__What you are asked to do__.
Return all of the data verbatim, dropping any picture.

__Entries shown__.

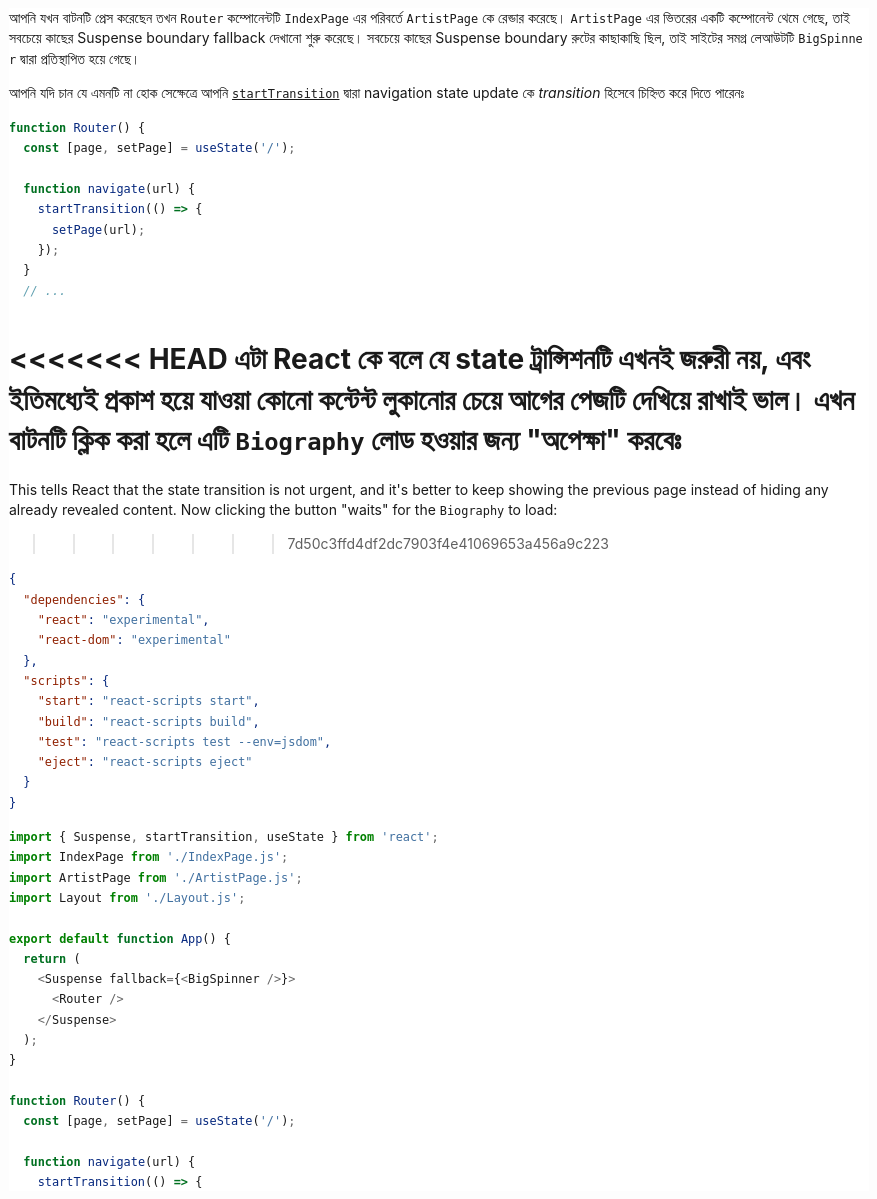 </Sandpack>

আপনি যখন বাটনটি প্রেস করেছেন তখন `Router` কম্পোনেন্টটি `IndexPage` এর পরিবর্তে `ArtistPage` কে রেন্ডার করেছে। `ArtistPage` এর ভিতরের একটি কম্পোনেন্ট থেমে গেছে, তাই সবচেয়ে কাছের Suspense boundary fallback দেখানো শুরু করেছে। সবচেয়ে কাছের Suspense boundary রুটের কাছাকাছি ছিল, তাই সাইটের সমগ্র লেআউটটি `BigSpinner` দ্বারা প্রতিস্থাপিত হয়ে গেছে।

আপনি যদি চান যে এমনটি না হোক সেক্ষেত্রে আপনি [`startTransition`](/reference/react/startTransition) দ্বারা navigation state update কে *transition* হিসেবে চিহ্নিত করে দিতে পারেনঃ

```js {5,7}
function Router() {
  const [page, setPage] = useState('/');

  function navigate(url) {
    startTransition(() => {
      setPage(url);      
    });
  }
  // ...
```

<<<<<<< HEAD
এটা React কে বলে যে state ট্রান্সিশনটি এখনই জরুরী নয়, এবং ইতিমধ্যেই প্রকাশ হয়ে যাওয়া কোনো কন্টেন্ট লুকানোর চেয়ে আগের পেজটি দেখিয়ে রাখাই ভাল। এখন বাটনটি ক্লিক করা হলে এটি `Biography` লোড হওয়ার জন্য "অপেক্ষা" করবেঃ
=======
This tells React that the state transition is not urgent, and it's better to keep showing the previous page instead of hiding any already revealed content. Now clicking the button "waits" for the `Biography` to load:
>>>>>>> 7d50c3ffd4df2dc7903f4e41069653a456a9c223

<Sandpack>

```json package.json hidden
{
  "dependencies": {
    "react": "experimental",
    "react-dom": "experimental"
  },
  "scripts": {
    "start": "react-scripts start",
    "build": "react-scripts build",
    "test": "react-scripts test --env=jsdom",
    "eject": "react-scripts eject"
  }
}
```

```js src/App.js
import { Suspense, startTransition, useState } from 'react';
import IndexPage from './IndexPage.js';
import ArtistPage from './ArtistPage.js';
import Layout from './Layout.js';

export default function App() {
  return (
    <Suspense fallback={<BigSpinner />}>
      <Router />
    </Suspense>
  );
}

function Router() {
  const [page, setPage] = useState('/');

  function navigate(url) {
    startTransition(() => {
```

__Problem solution__.
 </Sandpack>

আপনি যখন বাটনটি প্রেস করেছেন তখন `Router` কম্পোনেন্টটি `IndexPage` এর পরিবর্তে `ArtistPage` কে রেন্ডার করেছে। `ArtistPage` এর ভিতরের একটি কম্পোনেন্ট থেমে গেছে, তাই সবচেয়ে কাছের Suspense boundary fallback দেখানো শুরু করেছে। সবচেয়ে কাছের Suspense boundary রুটের কাছাকাছি ছিল, তাই সাইটের সমগ্র লেআউটটি `BigSpinner` দ্বারা প্রতিস্থাপিত হয়ে গেছে।

আপনি যদি চান যে এমনটি না হোক সেক্ষেত্রে আপনি [`startTransition`](/reference/react/startTransition) দ্বারা navigation state update কে *transition* হিসেবে চিহ্নিত করে দিতে পারেনঃ

```js {5,7}
function Router() {
  const [page, setPage] = useState('/');

  function navigate(url) {
    startTransition(() => {
      setPage(url);      
    });
  }
  // ...
```

<<<<<<< HEAD
এটা React কে বলে যে state ট্রান্সিশনটি এখনই জরুরী নয়, এবং ইতিমধ্যেই প্রকাশ হয়ে যাওয়া কোনো কন্টেন্ট লুকানোর চেয়ে আগের পেজটি দেখিয়ে রাখাই ভাল। এখন বাটনটি ক্লিক করা হলে এটি `Biography` লোড হওয়ার জন্য "অপেক্ষা" করবেঃ
=======
This tells React that the state transition is not urgent, and it's better to keep showing the previous page instead of hiding any already revealed content. Now clicking the button "waits" for the `Biography` to load:
>>>>>>> 7d50c3ffd4df2dc7903f4e41069653a456a9c223

<Sandpack>

```json package.json hidden
{
  "dependencies": {
    "react": "experimental",
    "react-dom": "experimental"
  },
  "scripts": {
    "start": "react-scripts start",
    "build": "react-scripts build",
    "test": "react-scripts test --env=jsdom",
    "eject": "react-scripts eject"
  }
}
```

```js src/App.js
import { Suspense, startTransition, useState } from 'react';
import IndexPage from './IndexPage.js';
import ArtistPage from './ArtistPage.js';
import Layout from './Layout.js';

export default function App() {
  return (
    <Suspense fallback={<BigSpinner />}>
      <Router />
    </Suspense>
  );
}

function Router() {
  const [page, setPage] = useState('/');

  function navigate(url) {
    startTransition(() => {
```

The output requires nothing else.